1. Introduction

Birt–Hogg–Dubé (BHD) syndrome (OMIM 135150) is an autosomal, dominantly inherited, monogenic condition, characterised by the development of fibrofolliculomas (benign skin tumours) on the face, head and upper torso, pulmonary cysts and pneumothorax (collapsed lung), and predisposition to kidney cancers with clear cell, chromophobe, papillary or oncocytic features. The clinical manifestations of BHD syndrome are discussed in Section 2.
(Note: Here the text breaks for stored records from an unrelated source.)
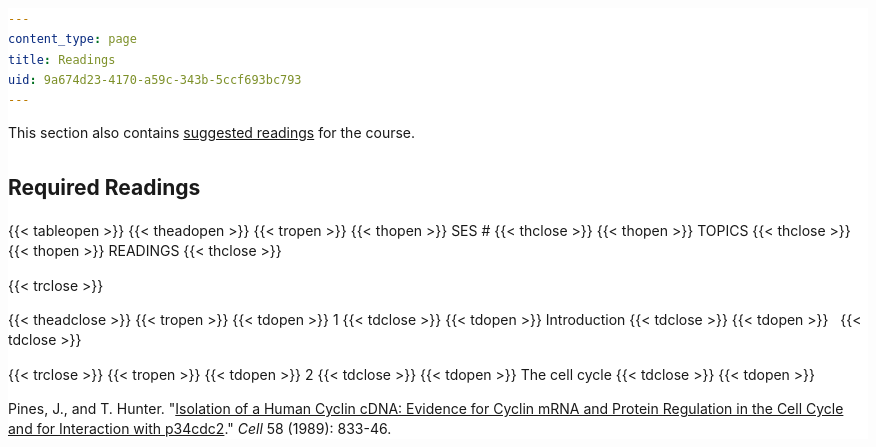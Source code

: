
 ```yaml
---
content_type: page
title: Readings
uid: 9a674d23-4170-a59c-343b-5ccf693bc793
---
```


This section also contains [suggested readings](#suggested_readings) for the course.

Required Readings
-----------------

{{< tableopen >}}
{{< theadopen >}}
{{< tropen >}}
{{< thopen >}}
SES #
{{< thclose >}}
{{< thopen >}}
TOPICS
{{< thclose >}}
{{< thopen >}}
READINGS
{{< thclose >}}

{{< trclose >}}

{{< theadclose >}}
{{< tropen >}}
{{< tdopen >}}
1
{{< tdclose >}}
{{< tdopen >}}
Introduction
{{< tdclose >}}
{{< tdopen >}}
 
{{< tdclose >}}

{{< trclose >}}
{{< tropen >}}
{{< tdopen >}}
2
{{< tdclose >}}
{{< tdopen >}}
The cell cycle
{{< tdclose >}}
{{< tdopen >}}


Pines, J., and T. Hunter. "[Isolation of a Human Cyclin cDNA: Evidence for Cyclin mRNA and Protein Regulation in the Cell Cycle and for Interaction with p34cdc2](http://www.ncbi.nlm.nih.gov/pubmed/2570636)." _Cell_ 58 (1989): 833-46.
BHD syndrome was described in 1977 by three Canadian doctors – Birt, Hogg and Dubé. Hornstein and Knickenberg had also identified the syndrome in 1975, and it has been suggested that the syndrome be renamed Hornstein-Birt-Hogg-Dubé. In 2001, a BHD-associated gene locus was localised to chromosome 17p11.2 and a novel gene, Folliculin (FLCN), was subsequently identified as being inactivated in individuals with BHD syndrome. The FLCN gene codes for a protein called Folliculin (FLCN), which has a putative tumour suppressor function. To date, approximately 512 families have been diagnosed with BHD (See Section 1.1). As of July 2015, 150 different FLCN mutations have been identified, 112 of which are likely to be pathogenic. The Folliculin gene and its mutations are described in Section 3.
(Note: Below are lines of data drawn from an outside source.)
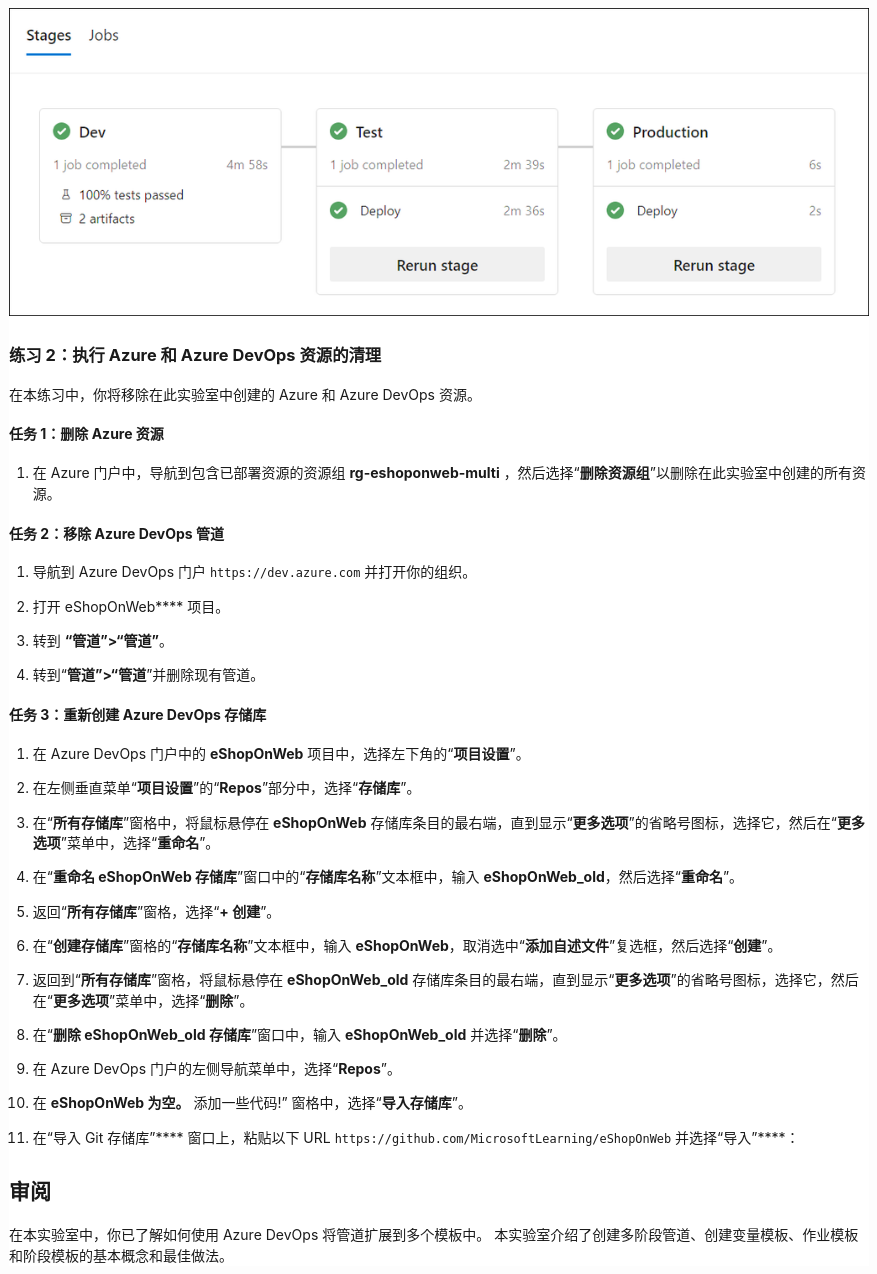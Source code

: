    ![管道在三个阶段和相应作业中运行的屏幕截图](media/multi-stage-completed.png)

### 练习 2：执行 Azure 和 Azure DevOps 资源的清理

在本练习中，你将移除在此实验室中创建的 Azure 和 Azure DevOps 资源。

#### 任务 1：删除 Azure 资源

1. 在 Azure 门户中，导航到包含已部署资源的资源组 **rg-eshoponweb-multi** ，然后选择“**删除资源组**”以删除在此实验室中创建的所有资源。

#### 任务 2：移除 Azure DevOps 管道

1. 导航到 Azure DevOps 门户 `https://dev.azure.com` 并打开你的组织。

1. 打开 eShopOnWeb**** 项目。

1. 转到 **“管道”>“管道”**。

1. 转到“**管道”>“管道**”并删除现有管道。

#### 任务 3：重新创建 Azure DevOps 存储库

1. 在 Azure DevOps 门户中的 **eShopOnWeb** 项目中，选择左下角的“**项目设置**”。

1. 在左侧垂直菜单“**项目设置**”的“**Repos**”部分中，选择“**存储库**”。

1. 在“**所有存储库**”窗格中，将鼠标悬停在 **eShopOnWeb** 存储库条目的最右端，直到显示“**更多选项**”的省略号图标，选择它，然后在“**更多选项**”菜单中，选择“**重命名**”。  

1. 在“**重命名 eShopOnWeb 存储库**”窗口中的“**存储库名称**”文本框中，输入 **eShopOnWeb_old**，然后选择“**重命名**”。

1. 返回“**所有存储库**”窗格，选择“**+ 创建**”。

1. 在“**创建存储库**”窗格的“**存储库名称**”文本框中，输入 **eShopOnWeb**，取消选中“**添加自述文件**”复选框，然后选择“**创建**”。

1. 返回到“**所有存储库**”窗格，将鼠标悬停在 **eShopOnWeb_old** 存储库条目的最右端，直到显示“**更多选项**”的省略号图标，选择它，然后在“**更多选项**”菜单中，选择“**删除**”。  

1. 在“**删除 eShopOnWeb_old 存储库**”窗口中，输入 **eShopOnWeb_old** 并选择“**删除**”。

1. 在 Azure DevOps 门户的左侧导航菜单中，选择“**Repos**”。

1. 在 **eShopOnWeb 为空。** 添加一些代码!” 窗格中，选择“**导入存储库**”。

1. 在“导入 Git 存储库”**** 窗口上，粘贴以下 URL `https://github.com/MicrosoftLearning/eShopOnWeb` 并选择“导入”****：

## 审阅

在本实验室中，你已了解如何使用 Azure DevOps 将管道扩展到多个模板中。 本实验室介绍了创建多阶段管道、创建变量模板、作业模板和阶段模板的基本概念和最佳做法。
BHD syndrome shares many clinical features with hamartoma syndromes. Hamartoma syndromes are dominantly inherited, predispose to cancer that affects multiple organs, and result in the development of benign tumours. Such syndromes include Cowden syndrome, Peutz-Jeghers syndrome, and Tuberous sclerosis complex (TSC), caused by inactivation of the tumour suppressor genes PTEN, LKB1 and TSC1 or TSC2 respectively. The hereditary nature of renal cell carcinoma in BHD is also seen in association with mutations in other genes: VHL in VHL syndrome; MET in hereditary papillary renal carcinoma (HPRC); FH in hereditary leiomyomatosis and renal cell cancer (HLRCC); BAP1 and CDKN2B. The histological features of renal tumours alongside other phenotypes can help differentiate between the forms of hereditary RCC.
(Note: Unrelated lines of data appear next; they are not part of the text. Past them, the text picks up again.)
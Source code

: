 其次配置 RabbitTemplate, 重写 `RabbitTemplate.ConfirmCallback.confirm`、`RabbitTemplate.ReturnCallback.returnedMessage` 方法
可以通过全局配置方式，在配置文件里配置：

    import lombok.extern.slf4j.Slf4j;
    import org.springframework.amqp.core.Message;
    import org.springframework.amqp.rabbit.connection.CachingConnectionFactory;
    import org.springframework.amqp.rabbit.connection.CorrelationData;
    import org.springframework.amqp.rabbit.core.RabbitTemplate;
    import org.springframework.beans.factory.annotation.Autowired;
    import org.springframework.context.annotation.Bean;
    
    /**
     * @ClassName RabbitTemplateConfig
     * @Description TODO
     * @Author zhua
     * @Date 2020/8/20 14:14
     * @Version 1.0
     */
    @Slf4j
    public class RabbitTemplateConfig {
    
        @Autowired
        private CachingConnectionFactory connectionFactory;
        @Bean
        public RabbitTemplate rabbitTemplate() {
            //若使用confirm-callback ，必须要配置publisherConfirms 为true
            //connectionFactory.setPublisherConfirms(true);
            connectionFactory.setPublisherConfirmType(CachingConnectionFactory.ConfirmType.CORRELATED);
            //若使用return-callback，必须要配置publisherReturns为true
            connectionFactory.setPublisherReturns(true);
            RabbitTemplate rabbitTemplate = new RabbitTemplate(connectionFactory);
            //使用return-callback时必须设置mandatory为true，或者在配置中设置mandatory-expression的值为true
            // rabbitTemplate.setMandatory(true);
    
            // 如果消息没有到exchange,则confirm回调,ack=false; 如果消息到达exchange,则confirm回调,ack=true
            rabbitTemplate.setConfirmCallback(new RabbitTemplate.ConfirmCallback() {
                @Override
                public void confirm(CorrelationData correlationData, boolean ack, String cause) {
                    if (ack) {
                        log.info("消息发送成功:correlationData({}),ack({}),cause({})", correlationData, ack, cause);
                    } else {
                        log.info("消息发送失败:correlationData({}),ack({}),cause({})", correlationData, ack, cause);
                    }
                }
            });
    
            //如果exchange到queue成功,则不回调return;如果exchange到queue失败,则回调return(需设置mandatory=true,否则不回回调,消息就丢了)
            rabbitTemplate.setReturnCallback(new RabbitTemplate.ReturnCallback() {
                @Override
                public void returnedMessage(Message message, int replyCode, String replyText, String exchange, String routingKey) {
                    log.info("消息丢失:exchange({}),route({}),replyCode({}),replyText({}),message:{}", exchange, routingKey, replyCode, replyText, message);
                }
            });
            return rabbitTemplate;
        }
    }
Folliculin and its known interacting proteins – FNIP1, FNIP2, PKP4, RPT4 and RagA/B – are discussed in Section 4. The structure of the C-terminal domain of FLCN suggests that the protein functions as a Rab guanine nucleotide exchange factor (GEF). FLCN is subject to a number of post-transcriptional modifications, including phosphorylation and ubiquitinylation. FNIP1, FNIP2 and 5’-AMP-activated protein kinase (AMPK), are able to phosphorylate FLCN, and all three proteins have also been found to be subject to post-translational modification themselves.

FLCN has been implicated in numerous signalling pathways and cellular processes:  mTOR signalling; AMPK signalling; HIF signalling and mitochondrial biogenesis; stress resistance and autophagy; Ras-Raf-MEK-Erk signalling and rRNA synthesis; JAK-STAT and TGF-β signalling; RhoA signalling; Wnt and cadherin signalling; cell cycle; apoptosis; membrane trafficking; stem cell maintenance and pluripotency; ciliogenesis; and matrix metalloproteinase function.

The function of FLCN and its role in these pathways is discussed in detail in Section 5, whilst cell lines and animal models of BHD are described in Section 6. Future avenues of research are considered in Section 7.

Recent BHD reviews include those from Hasumi et al., 2015 which focuses on clinical features, management and molecular aspects, and Schmidt & Lineham 2015 which covers the clinical features, genetics and potential therapies for BHD.